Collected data
※ ※ ※
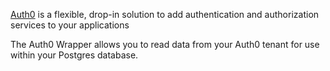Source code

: [Auth0](https://auth0.com/) is a flexible, drop-in solution to add authentication and authorization services to your applications

The Auth0 Wrapper allows you to read data from your Auth0 tenant for use within your Postgres database.
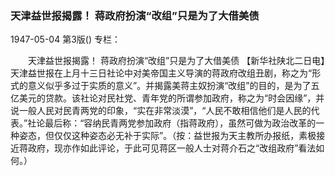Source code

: ### 天津益世报揭露！  蒋政府扮演“改组”只是为了大借美债

1947-05-04
第3版()
专栏：

　　天津益世报揭露！
    蒋政府扮演“改组”只是为了大借美债
    【新华社陕北二日电】天津益世报在上月十三日社论中对美帝国主义导演的蒋政府改组丑剧，称之为“形式的意义似乎多过于实质的意义”。并揭露美蒋主奴扮演“改组”的目的，是为了五亿美元的贷款。该社论对民社党、青年党的所谓参加政府，称之为“时会因缘”，并说一般人民对民青两党的印象，“实在非常淡漠”，“人民不敢相信他们是人民的代表。”社论最后称：“容纳民青两党参加政府（指蒋政府），虽然可做为政治改革的一种姿态，但仅仅这种姿态必无补于实际”。（按：益世报为天主教所办报纸，素极接近蒋政府，现亦作如此评论，于此可见蒋区一般人士对蒋介石之“改组政府”看法如何。）
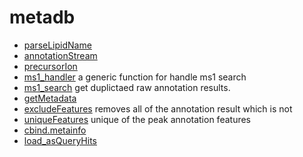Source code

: # metadb



+ [parseLipidName](metadb/parseLipidName.1) 
+ [annotationStream](metadb/annotationStream.1) 
+ [precursorIon](metadb/precursorIon.1) 
+ [ms1_handler](metadb/ms1_handler.1) a generic function for handle ms1 search
+ [ms1_search](metadb/ms1_search.1) get duplictaed raw annotation results.
+ [getMetadata](metadb/getMetadata.1) 
+ [excludeFeatures](metadb/excludeFeatures.1) removes all of the annotation result which is not 
+ [uniqueFeatures](metadb/uniqueFeatures.1) unique of the peak annotation features
+ [cbind.metainfo](metadb/cbind.metainfo.1) 
+ [load_asQueryHits](metadb/load_asQueryHits.1) 
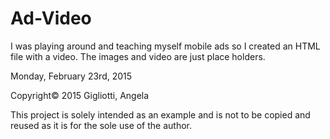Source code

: # Ad-Video
I was playing around and teaching myself mobile ads so I created an HTML file with a video. The images and video are just place holders.

Monday, February 23rd, 2015

Copyright© 2015 Gigliotti, Angela 

This project is solely intended as an example and is not to be copied and reused as it is for the sole use of the author.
※ ※ ※
For the data above, return an exact copy that contains no pictures.

* Answer *
Source code

: [Auth0](https://auth0.com/) is a flexible, drop-in solution to add authentication and authorization services to your applications

The Auth0 Wrapper allows you to read data from your Auth0 tenant for use within your Postgres database.
Source code

: ### 天津益世报揭露！  蒋政府扮演“改组”只是为了大借美债

1947-05-04
第3版()
专栏：

　　天津益世报揭露！
    蒋政府扮演“改组”只是为了大借美债
    【新华社陕北二日电】天津益世报在上月十三日社论中对美帝国主义导演的蒋政府改组丑剧，称之为“形式的意义似乎多过于实质的意义”。并揭露美蒋主奴扮演“改组”的目的，是为了五亿美元的贷款。该社论对民社党、青年党的所谓参加政府，称之为“时会因缘”，并说一般人民对民青两党的印象，“实在非常淡漠”，“人民不敢相信他们是人民的代表。”社论最后称：“容纳民青两党参加政府（指蒋政府），虽然可做为政治改革的一种姿态，但仅仅这种姿态必无补于实际”。（按：益世报为天主教所办报纸，素极接近蒋政府，现亦作如此评论，于此可见蒋区一般人士对蒋介石之“改组政府”看法如何。）
Source code

: # metadb



+ [parseLipidName](metadb/parseLipidName.1) 
+ [annotationStream](metadb/annotationStream.1) 
+ [precursorIon](metadb/precursorIon.1) 
+ [ms1_handler](metadb/ms1_handler.1) a generic function for handle ms1 search
+ [ms1_search](metadb/ms1_search.1) get duplictaed raw annotation results.
+ [getMetadata](metadb/getMetadata.1) 
+ [excludeFeatures](metadb/excludeFeatures.1) removes all of the annotation result which is not 
+ [uniqueFeatures](metadb/uniqueFeatures.1) unique of the peak annotation features
+ [cbind.metainfo](metadb/cbind.metainfo.1) 
+ [load_asQueryHits](metadb/load_asQueryHits.1) 
Source code

: # Ad-Video
I was playing around and teaching myself mobile ads so I created an HTML file with a video. The images and video are just place holders.

Monday, February 23rd, 2015

Copyright© 2015 Gigliotti, Angela 

This project is solely intended as an example and is not to be copied and reused as it is for the sole use of the author.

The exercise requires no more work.